Butte County

Biographies


 

 

 

PATRICK WOLOHEN

 

 

      PATRICK WOLOHEN.--The veteran employee of the Stirling City mill, Patrick Wolohen, is wonderfully efficient, accurate and dependable in his line of work.  He has filled the position of log-scaler and unloader at the Stirling City mill for the past ten years.  His business is to estimate the number of board feet in every log that comes into the mill, and he has become so expert in this that the tally by actual measurement of the sawed lumber will not overrun his figures more than from six to ten per cent.  He was born in the city of Rochester N. Y., March 17, 1857.  His father, Patrick Wolohen, and his mother, whose maiden name was Mary Macklin, were natives of Ireland.  His mother re-married in Rochester after her husband’s death, but no children by the second union grew to maturity.

      At the age of seven, Patrick, with his mother, step-father and brother Thomas, removed from Rochester to Livingston County, New York, where the step-father worked by the month on farms.  Before he was twelve, young Patrick became dependent upon his own exertions for a livelihood.  His schooling was limited to a few weeks in winter, snatched from his farm work, and he even then worked for his board.  He continued working on farms in Livingston County, N. Y., until past twenty, then in the spring of 1877, about April 1, came to Chico, Cal., where his old acquaintances, the Cussicks, the only people he knew in California, were living.  He worked for General John C. Bidwell as coachman for six months, then began working in the factory at Chico for the Sierra Flume and Lumber Company.  The firm failed in 1878 and the plant was taken over by the Sierra Lumber Company.  He worked for the Sierra Lumber Company, fluming timber from their various lumber mills to Chico, then for ten years he tallied lumber for the Company, afterward coming to Stirling City.

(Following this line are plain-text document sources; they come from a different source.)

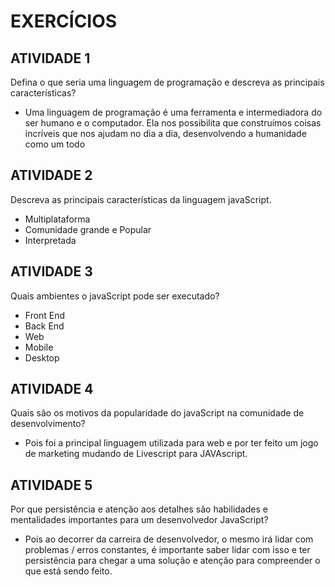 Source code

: # EXERCÍCIOS

## ATIVIDADE 1

Defina o que seria uma linguagem de programação e descreva as principais características?

- Uma linguagem de programação é uma ferramenta e intermediadora do ser humano e o computador. Ela nos possibilita que construímos coisas incríveis que nos ajudam no dia a dia, desenvolvendo a humanidade como um todo

## ATIVIDADE 2

Descreva as principais características da linguagem javaScript.

- Multiplataforma
- Comunidade grande e Popular
- Interpretada

## ATIVIDADE 3

Quais ambientes o javaScript pode ser executado?

- Front End
- Back End
- Web
- Mobile
- Desktop

## ATIVIDADE 4

Quais são os motivos da popularidade do javaScript na comunidade de desenvolvimento?

- Pois foi a principal linguagem utilizada para web e por ter feito um jogo de marketing mudando de Livescript para JAVAscript.

## ATIVIDADE 5

Por que persistência e atenção aos detalhes são habilidades e mentalidades importantes para um desenvolvedor JavaScript?

- Pois ao decorrer da carreira de desenvolvedor, o mesmo irá lidar com problemas / erros constantes, é importante saber lidar com isso e ter persistência para chegar a uma solução e atenção para compreender o que está sendo feito.
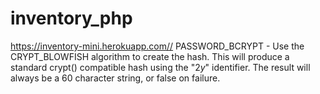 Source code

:# inventory_php
https://inventory-mini.herokuapp.com//
PASSWORD_BCRYPT - Use the CRYPT_BLOWFISH algorithm to create the hash. This will produce a standard crypt() compatible hash using the "$2y$" identifier. The result will always be a 60 character string, or false on failure.
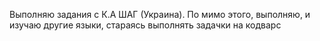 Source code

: Выполняю задания с К.А ШАГ (Украина).  По мимо этого, выполняю, и изучаю другие языки, стараясь выполнять задачки на кодварс
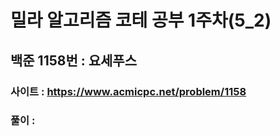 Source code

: # 밀라 알고리즘 코테 공부 1주차(5_2)

## 백준 1158번 : 요세푸스

### 사이트 : https://www.acmicpc.net/problem/1158
### 풀이 :  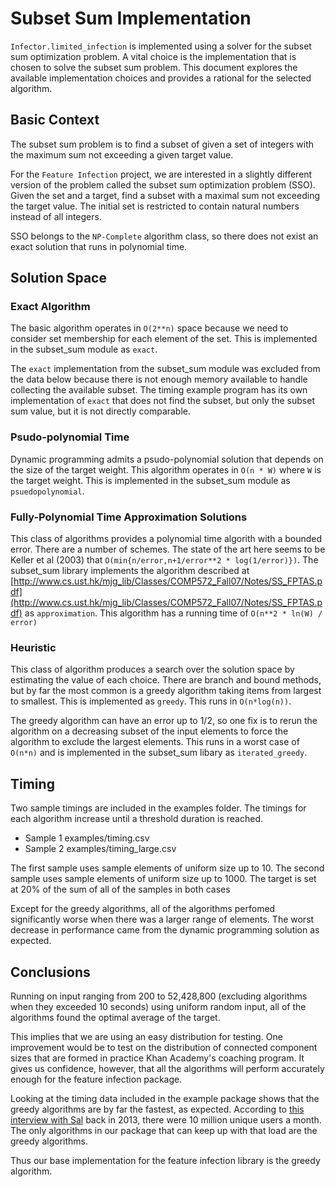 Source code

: # Subset Sum Implementation

`Infector.limited_infection` is implemented using a solver for the subset sum optimization problem.  A vital choice is the implementation that is chosen to solve the subset sum problem.  This document explores the available implementation choices and provides a rational for the selected algorithm.

## Basic Context
The subset sum problem is to find a subset of given a set of integers with the maximum sum not exceeding a given target value.

For the `Feature Infection` project, we are interested in a slightly different version of the problem called the subset sum optimization problem (SSO).  Given the set and a target, find a subset with a maximal sum not exceeding the target value.  The initial set is restricted to contain natural numbers instead of all integers.

SSO belongs to the `NP-Complete` algorithm class, so there does not exist an exact solution that runs in polynomial time.  

## Solution Space
### Exact Algorithm

The basic algorithm operates in `O(2**n)` space because we need to consider set membership
for each element of the set.  This is implemented in the subset_sum module as `exact`.

The `exact` implementation from the subset_sum module was excluded from the data below because there is not enough memory available to handle collecting the available subset.  The timing example program has its own implementation
of `exact` that does not find the subset, but only the subset sum value, but it is not directly comparable.

### Psudo-polynomial Time

Dynamic programming admits a psudo-polynomial solution that depends on the size of the target weight.  This algorithm operates in `O(n * W)` where `W` is the target weight.  This is implemented in the subset_sum module as `psuedopolynomial`.

### Fully-Polynomial Time Approximation Solutions

This class of algorithms provides a polynomial time algorith with a bounded error.  There are a number of schemes.  The state of the art here seems to be Keller et al (2003) that `O(min{n/error,n+1/error**2 * log(1/error)})`.
The subset_sum library implements the algorithm described at [http://www.cs.ust.hk/mjg_lib/Classes/COMP572_Fall07/Notes/SS_FPTAS.pdf](http://www.cs.ust.hk/mjg_lib/Classes/COMP572_Fall07/Notes/SS_FPTAS.pdf) as `approximation`.  This algorithm has a running time of `O(n**2 * ln(W) / error)`

### Heuristic

This class of algorithm produces a search over the solution space by estimating the value of each choice.  There are branch and bound methods, but by far the most common is a greedy algorithm taking items from largest to smallest.  This is implemented as `greedy`.  This runs in `O(n*log(n))`.

The greedy algorithm can have an error up to 1/2, so one fix is to rerun the algorithm on a decreasing subset of the input elements to force the algorithm to exclude the largest elements.  This runs in a worst case of `O(n*n)` and is implemented in the subset_sum libary as `iterated_greedy`.

## Timing

Two sample timings are included in the examples folder.  The timings for each algorithm increase until a threshold duration is reached.

*  Sample 1 
    examples/timing.csv
*  Sample 2 
    examples/timing_large.csv

The first sample uses sample elements of uniform size up to 10.  The second sample uses sample elements of uniform size up to 1000.  The target is set at 20% of the sum of all of the samples in both cases

Except for the greedy algorithms, all of the algorithms perfomed significantly worse when there was a larger range of elements.  The worst decrease in performance came from the dynamic programming solution as expected.


## Conclusions

Running on input ranging from 200 to 52,428,800 (excluding algorithms when they exceeded 10 seconds) using uniform random input, all of the algorithms found the optimal average of the target.  

This implies that we are using an easy distribution for testing.  One improvement would be to test on the distribution of connected component sizes that are formed in practice Khan Academy's coaching program.  It gives us confidence, however, that all the algorithms will perform accurately enough for the feature infection package.

Looking at the timing data included in the example package shows that the greedy algorithms are by far the fastest, as expected.  According to [this interview with Sal](http://live.fastcompany.com/Event/A_QA_With_Salman_Khan) back in 2013, there were 10 million unique users a month.  The only algorithms in our package that can keep up with
that load are the greedy algorithms.

Thus our base implementation for the feature infection library is the greedy algorithm.
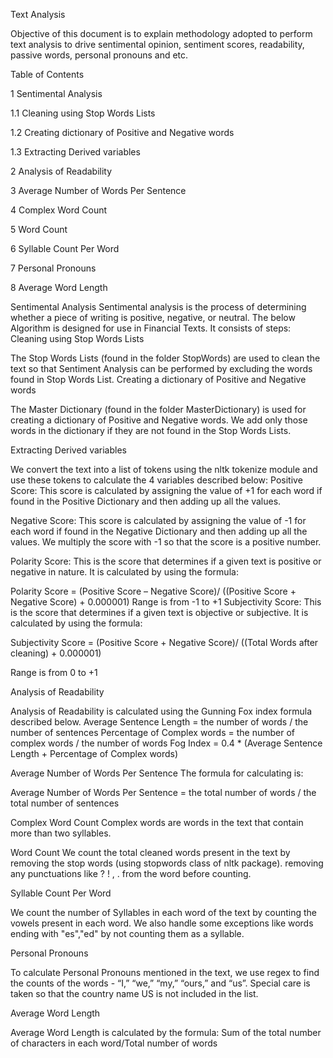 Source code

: Text Analysis

Objective of this document is to explain methodology adopted to perform text analysis to drive sentimental opinion, sentiment scores, readability, passive words, personal pronouns and etc.

Table of Contents

1	Sentimental Analysis	

1.1	Cleaning using Stop Words Lists	

1.2	Creating dictionary of Positive and Negative words	

1.3	Extracting Derived variables	

2	Analysis of Readability	

3	Average Number of Words Per Sentence	

4	Complex Word Count	

5	Word Count	

6	Syllable Count Per Word	

7	Personal Pronouns	

8	Average Word Length	





Sentimental Analysis
Sentimental analysis is the process of determining whether a piece of writing is positive, negative, or neutral. The below Algorithm is designed for use in Financial Texts. It consists of steps:
Cleaning using Stop Words Lists

The Stop Words Lists (found in the folder StopWords) are used to clean the text so that Sentiment Analysis can be performed by excluding the words found in Stop Words List. 
Creating a dictionary of Positive and Negative words

The Master Dictionary (found in the folder MasterDictionary) is used for creating a dictionary of Positive and Negative words. We add only those words in the dictionary if they are not found in the Stop Words Lists. 

Extracting Derived variables

We convert the text into a list of tokens using the nltk tokenize module and use these tokens to calculate the 4 variables described below:
Positive Score: This score is calculated by assigning the value of +1 for each word if found in the Positive Dictionary and then adding up all the values.

Negative Score: This score is calculated by assigning the value of -1 for each word if found in the Negative Dictionary and then adding up all the values. We multiply the score with -1 so that the score is a positive number.

Polarity Score: This is the score that determines if a given text is positive or negative in nature. It is calculated by using the formula: 

Polarity Score = (Positive Score – Negative Score)/ ((Positive Score + Negative Score) + 0.000001)
Range is from -1 to +1
Subjectivity Score: This is the score that determines if a given text is objective or subjective. It is calculated by using the formula: 

Subjectivity Score = (Positive Score + Negative Score)/ ((Total Words after cleaning) + 0.000001)

Range is from 0 to +1

Analysis of Readability

Analysis of Readability is calculated using the Gunning Fox index formula described below.
Average Sentence Length = the number of words / the number of sentences
Percentage of Complex words = the number of complex words / the number of words 
Fog Index = 0.4 * (Average Sentence Length + Percentage of Complex words)



Average Number of Words Per Sentence
The formula for calculating is:

Average Number of Words Per Sentence = the total number of words / the total number of sentences


Complex Word Count
Complex words are words in the text that contain more than two syllables.


Word Count
We count the total cleaned words present in the text by 
removing the stop words (using stopwords class of nltk package).
removing any punctuations like ? ! , . from the word before counting.


Syllable Count Per Word

We count the number of Syllables in each word of the text by counting the vowels present in each word. We also handle some exceptions like words ending with "es","ed" by not counting them as a syllable.

Personal Pronouns

To calculate Personal Pronouns mentioned in the text, we use regex to find the counts of the words - “I,” “we,” “my,” “ours,” and “us”. Special care is taken so that the country name US is not included in the list.

Average Word Length

Average Word Length is calculated by the formula:
Sum of the total number of characters in each word/Total number of words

      On July 4, 1886, he was married, at Chico, to Miss Elizabeth Chambers, born in Colusa County, daughter of the late William Chambers, a pioneer drayman in Chico.  Of the six children born of this union three died in childhood.  The others are: Charles G., assistant superintendent of the retail department of the Diamond Match Company, a young man of marked commercial ability, with a very promising future. He is married and resides at Chico.  Albert, the second son, is single and works for the Pelican Bay Lumber Company at Klamath Falls, Oregon.  The daughter Elizabeth, a graduate of Heald’s Business College at Chico, is a stenographer at Dunsmuir, for the State Highway.      Mr. Wolohen’s family live with him at Stirling City during the summer, and spend their winters at the family residence, 43 Mill Street, Chico.  Mrs. Wolohen is a member of the Seventh Day Adventist Church.  Mr. Wolohen, although a Republican in politics, is a stanch supporter of Mr. Wilson’s war policy standing loyally by the administration, and doing his bit toward attaining victory for the nation.

 

 

Transcribed by Joyce Rugeroni.

Source: "History of Butte County, Cal.," by George C. Mansfield, Pages 1202-1203, Historic Record Co, Los Angeles, CA, 1918.


© 2009 Joyce Rugeroni.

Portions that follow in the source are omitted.